The activation of phosphatidylinositol-hydrolyzing phospholipase A2 during prostaglandin synthesis in transformed mouse BALB/3T3 cells.

To investigate the type of phospholipase activated by agents that stimulate prostaglandin synthesis, we used transformed mouse cells whose phospholipids were doubly labeled with [14C]inositol and [3H]arachidonic acid. [14C]Inositol was incorporated mostly into the phosphatidylinositol and [3H]arachidonic acid was distributed into the various phospholipids. When these cells were incubated with bradykinin, a stimulator of prostaglandin synthesis, the release of 3H radioactivity from cellular phospholipids and the synthesis of prostaglandin were initiated within seconds and reached a maximum in 40 to 70 s. Analysis of the intracellular lipids revealed a concomitant increase of radioactivity associated with lysophosphatidylinositol, which was detectable within 5 s of incubation with bradykinin and reached a maximum between 40 and 70 s. Lysophosphatidylinositol which could be formed either from a phospholipase A1 or phospholipase A2 reaction, was identified by its chromatographic properties and conversion to glycerophosphorylinositol. We found that the 3H/14C ratio of purified lysophosphatidylinositol was 1/11 of that of phosphatidylinositol, which indicated that lysophosphatidylinositol formed in response to bradykinin is 1-acyl-sn-glycero-3-phosphorylinositol and most probably is formed from a phospholipase A2 deacylation of phosphatidylinositol (a phospholipase A1 deacylation would result in the formation of lysophosphatidylinositol of a 3H/14C ratio similar to phosphatidylinositol). Furthermore, we did not detect between control and stimulated cells any significant difference in the level of several phospholipase C metabolites including inositol phosphate, diglyceride, and phosphatidic acid.
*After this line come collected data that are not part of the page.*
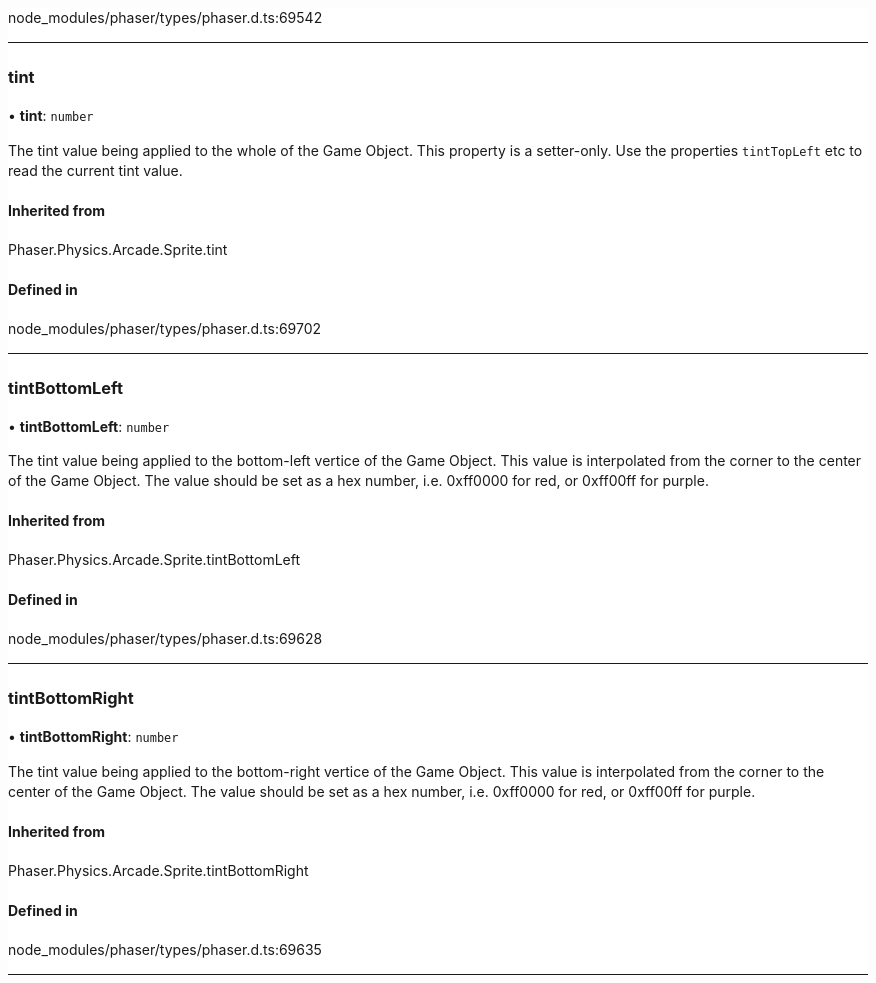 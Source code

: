 node_modules/phaser/types/phaser.d.ts:69542

___

### tint

• **tint**: `number`

The tint value being applied to the whole of the Game Object.
This property is a setter-only. Use the properties `tintTopLeft` etc to read the current tint value.

#### Inherited from

Phaser.Physics.Arcade.Sprite.tint

#### Defined in

node_modules/phaser/types/phaser.d.ts:69702

___

### tintBottomLeft

• **tintBottomLeft**: `number`

The tint value being applied to the bottom-left vertice of the Game Object.
This value is interpolated from the corner to the center of the Game Object.
The value should be set as a hex number, i.e. 0xff0000 for red, or 0xff00ff for purple.

#### Inherited from

Phaser.Physics.Arcade.Sprite.tintBottomLeft

#### Defined in

node_modules/phaser/types/phaser.d.ts:69628

___

### tintBottomRight

• **tintBottomRight**: `number`

The tint value being applied to the bottom-right vertice of the Game Object.
This value is interpolated from the corner to the center of the Game Object.
The value should be set as a hex number, i.e. 0xff0000 for red, or 0xff00ff for purple.

#### Inherited from

Phaser.Physics.Arcade.Sprite.tintBottomRight

#### Defined in

node_modules/phaser/types/phaser.d.ts:69635

___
These results suggest that phospholipase C is probably not activated. The formation of lysophosphatidylinositol was also stimulated by thrombin and ionophore A23187, both activators of prostaglandin synthesis. Dexamethasone, a lipase inhibitor, inhibited the appearance of lysophosphatidylinositol, whereas aspirin and low concentrations of indomethacin, the cyclooxygenase inhibitor, did not inhibit. The results presented in ths paper provide evidence that a phospholipase A2-hydrolyzing phosphatidylinositol is activated when intact cells are stimulated for prostaglandin synthesis.